Since the start of the 2021-2022 academic year, dozens of weapons have been recovered from students on school property across the region. According to Student Codes of Conduct, weapons are defined as firearms, BB guns, knives, tasers, mace or other objects that can be used as weapons.
School districts provided the following data on weapons offenses for the 2021-2022 and 2022-2023 school year:
- 43 weapons were recovered from Richmond Public Schools. RPS did not specify how many of those weapons were firearms.
- 33 weapons were recovered from Hanover Public Schools. None of them included firearms.
- 119 weapons were recovered from Henrico Public Schools, including 13 guns.
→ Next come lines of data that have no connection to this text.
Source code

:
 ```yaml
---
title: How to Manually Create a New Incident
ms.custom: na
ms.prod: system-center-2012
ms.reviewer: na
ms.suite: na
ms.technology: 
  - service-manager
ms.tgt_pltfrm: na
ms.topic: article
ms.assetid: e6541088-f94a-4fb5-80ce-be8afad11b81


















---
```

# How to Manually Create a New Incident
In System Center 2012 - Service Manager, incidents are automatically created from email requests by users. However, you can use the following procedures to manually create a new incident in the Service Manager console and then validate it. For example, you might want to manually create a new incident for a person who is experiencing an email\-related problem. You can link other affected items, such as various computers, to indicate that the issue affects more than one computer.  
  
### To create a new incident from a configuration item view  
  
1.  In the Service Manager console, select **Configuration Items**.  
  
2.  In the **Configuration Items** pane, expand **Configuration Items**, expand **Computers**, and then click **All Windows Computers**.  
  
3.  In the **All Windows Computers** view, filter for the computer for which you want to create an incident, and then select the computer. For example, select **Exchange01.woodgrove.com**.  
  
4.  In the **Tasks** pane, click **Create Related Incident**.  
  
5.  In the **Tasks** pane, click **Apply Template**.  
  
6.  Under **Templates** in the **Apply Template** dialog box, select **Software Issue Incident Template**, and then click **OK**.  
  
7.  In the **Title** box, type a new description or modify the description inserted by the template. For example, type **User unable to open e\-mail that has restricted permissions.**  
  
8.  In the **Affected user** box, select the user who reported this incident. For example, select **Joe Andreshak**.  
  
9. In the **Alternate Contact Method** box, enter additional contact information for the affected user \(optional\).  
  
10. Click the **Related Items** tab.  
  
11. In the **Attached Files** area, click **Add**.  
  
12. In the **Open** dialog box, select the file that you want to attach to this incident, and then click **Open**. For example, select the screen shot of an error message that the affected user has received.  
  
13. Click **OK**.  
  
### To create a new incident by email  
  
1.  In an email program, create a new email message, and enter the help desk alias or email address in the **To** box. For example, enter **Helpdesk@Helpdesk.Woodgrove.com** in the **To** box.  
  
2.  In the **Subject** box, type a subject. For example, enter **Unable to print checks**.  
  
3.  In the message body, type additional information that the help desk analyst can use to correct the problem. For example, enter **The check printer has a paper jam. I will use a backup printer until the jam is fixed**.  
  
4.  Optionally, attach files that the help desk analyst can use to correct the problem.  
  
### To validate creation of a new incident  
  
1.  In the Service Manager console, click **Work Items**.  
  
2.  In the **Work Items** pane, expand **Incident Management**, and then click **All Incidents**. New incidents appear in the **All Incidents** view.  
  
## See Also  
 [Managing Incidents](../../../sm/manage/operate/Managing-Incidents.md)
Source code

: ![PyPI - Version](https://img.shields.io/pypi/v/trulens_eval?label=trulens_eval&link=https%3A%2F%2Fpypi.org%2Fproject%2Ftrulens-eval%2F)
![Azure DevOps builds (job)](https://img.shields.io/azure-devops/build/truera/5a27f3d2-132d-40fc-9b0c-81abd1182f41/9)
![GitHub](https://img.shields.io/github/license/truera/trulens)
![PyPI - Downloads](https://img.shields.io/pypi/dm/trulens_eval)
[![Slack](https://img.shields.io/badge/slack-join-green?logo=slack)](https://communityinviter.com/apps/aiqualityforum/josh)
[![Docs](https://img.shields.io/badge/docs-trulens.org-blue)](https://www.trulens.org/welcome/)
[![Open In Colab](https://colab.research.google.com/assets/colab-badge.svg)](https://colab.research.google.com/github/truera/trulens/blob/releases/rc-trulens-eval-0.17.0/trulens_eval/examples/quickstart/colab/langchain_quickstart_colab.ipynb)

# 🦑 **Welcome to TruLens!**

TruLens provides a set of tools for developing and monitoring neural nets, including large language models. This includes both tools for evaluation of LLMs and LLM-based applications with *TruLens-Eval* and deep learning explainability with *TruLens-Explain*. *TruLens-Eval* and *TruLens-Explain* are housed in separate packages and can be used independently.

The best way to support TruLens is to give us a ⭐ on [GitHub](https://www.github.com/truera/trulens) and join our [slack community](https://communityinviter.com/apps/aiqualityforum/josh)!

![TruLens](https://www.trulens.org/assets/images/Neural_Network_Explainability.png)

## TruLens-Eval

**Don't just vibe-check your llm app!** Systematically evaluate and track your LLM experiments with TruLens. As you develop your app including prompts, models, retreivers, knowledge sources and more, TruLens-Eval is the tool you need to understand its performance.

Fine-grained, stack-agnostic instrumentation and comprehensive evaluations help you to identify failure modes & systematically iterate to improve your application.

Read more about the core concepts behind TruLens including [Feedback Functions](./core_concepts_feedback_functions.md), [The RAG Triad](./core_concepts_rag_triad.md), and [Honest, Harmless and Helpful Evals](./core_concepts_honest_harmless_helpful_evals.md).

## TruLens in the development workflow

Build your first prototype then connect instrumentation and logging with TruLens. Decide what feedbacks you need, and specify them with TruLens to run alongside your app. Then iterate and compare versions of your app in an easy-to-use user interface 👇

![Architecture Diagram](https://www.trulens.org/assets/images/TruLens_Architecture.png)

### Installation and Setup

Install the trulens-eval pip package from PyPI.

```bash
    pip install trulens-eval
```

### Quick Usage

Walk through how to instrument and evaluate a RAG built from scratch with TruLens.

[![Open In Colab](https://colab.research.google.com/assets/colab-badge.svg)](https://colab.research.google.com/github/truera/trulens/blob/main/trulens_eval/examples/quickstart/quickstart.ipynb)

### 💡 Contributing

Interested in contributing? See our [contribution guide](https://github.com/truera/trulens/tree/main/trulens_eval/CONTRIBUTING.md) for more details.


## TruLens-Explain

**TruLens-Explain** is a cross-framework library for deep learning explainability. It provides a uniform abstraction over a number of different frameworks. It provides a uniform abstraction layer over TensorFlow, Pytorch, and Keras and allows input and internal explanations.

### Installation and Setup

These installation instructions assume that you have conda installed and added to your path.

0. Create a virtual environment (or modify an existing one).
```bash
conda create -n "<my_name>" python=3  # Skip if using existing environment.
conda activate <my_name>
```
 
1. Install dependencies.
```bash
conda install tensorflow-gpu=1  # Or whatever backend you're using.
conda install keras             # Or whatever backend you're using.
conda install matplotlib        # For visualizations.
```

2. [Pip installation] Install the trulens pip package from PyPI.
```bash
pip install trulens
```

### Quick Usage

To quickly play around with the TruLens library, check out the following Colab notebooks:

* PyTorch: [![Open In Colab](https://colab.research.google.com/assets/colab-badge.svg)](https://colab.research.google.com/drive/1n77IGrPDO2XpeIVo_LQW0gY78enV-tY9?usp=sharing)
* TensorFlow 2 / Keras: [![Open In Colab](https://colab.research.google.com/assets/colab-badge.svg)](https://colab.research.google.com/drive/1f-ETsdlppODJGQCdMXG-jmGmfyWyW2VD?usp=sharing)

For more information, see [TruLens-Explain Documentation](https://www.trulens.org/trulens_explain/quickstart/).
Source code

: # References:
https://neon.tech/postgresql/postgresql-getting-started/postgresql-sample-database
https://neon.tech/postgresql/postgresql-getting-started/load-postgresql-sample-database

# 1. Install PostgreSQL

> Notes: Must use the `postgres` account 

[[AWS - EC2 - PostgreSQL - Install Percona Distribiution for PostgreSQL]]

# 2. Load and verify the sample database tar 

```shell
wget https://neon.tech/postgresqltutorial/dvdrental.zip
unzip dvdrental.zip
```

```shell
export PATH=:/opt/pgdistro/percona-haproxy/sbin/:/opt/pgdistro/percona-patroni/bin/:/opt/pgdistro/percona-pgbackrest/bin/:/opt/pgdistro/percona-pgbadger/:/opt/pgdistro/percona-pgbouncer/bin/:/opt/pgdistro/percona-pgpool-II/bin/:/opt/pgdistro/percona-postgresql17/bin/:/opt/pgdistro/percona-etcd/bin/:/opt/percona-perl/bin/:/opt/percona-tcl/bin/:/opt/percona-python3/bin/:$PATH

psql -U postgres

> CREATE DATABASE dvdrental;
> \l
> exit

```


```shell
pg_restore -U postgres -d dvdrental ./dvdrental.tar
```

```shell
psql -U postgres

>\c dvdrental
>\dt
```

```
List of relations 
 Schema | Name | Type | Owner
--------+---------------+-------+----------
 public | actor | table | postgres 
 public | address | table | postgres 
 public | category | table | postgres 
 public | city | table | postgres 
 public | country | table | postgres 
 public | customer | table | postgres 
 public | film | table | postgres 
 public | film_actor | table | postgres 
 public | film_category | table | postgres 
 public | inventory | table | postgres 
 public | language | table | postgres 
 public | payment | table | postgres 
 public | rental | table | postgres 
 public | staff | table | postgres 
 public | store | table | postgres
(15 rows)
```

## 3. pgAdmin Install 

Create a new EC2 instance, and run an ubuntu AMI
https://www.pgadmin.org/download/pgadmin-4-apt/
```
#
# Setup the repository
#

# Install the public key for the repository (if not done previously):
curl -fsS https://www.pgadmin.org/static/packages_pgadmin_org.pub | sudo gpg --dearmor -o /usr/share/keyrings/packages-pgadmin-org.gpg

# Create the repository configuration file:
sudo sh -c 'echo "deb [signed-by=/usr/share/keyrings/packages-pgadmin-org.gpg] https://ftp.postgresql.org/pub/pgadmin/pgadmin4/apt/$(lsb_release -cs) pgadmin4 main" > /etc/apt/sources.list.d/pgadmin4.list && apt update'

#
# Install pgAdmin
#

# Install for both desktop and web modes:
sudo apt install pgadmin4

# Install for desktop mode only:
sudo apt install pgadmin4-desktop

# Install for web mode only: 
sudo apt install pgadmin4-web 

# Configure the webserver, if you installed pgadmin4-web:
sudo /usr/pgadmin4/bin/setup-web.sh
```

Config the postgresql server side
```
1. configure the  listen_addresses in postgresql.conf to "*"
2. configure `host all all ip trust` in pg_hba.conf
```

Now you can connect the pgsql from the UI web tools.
- Chesterfield Schools did not give CBS 6 the requested information.
“There are more guns than there are people in the United States, so guns going into schools is not an unreasonable occurrence," said Dr. William Pelfrey, a professor of criminal justice at VCU. "Conflicts that would have been resolved through fists 5, 10, or 20 years ago are now being resolved through firearms.”
Numbers from the Virginia Department of Education revealed reported behaviors of a safety concern during the last school year:
- 3,916 events in Richmond Public Schools
- 871 events in Hanover Public Schools
- 4,471 events in Henrico Public Schools
- 5,156 events in Chesterfield Public Schools
The 2021-2022 school year marked the first year VDOE published such behavioral data.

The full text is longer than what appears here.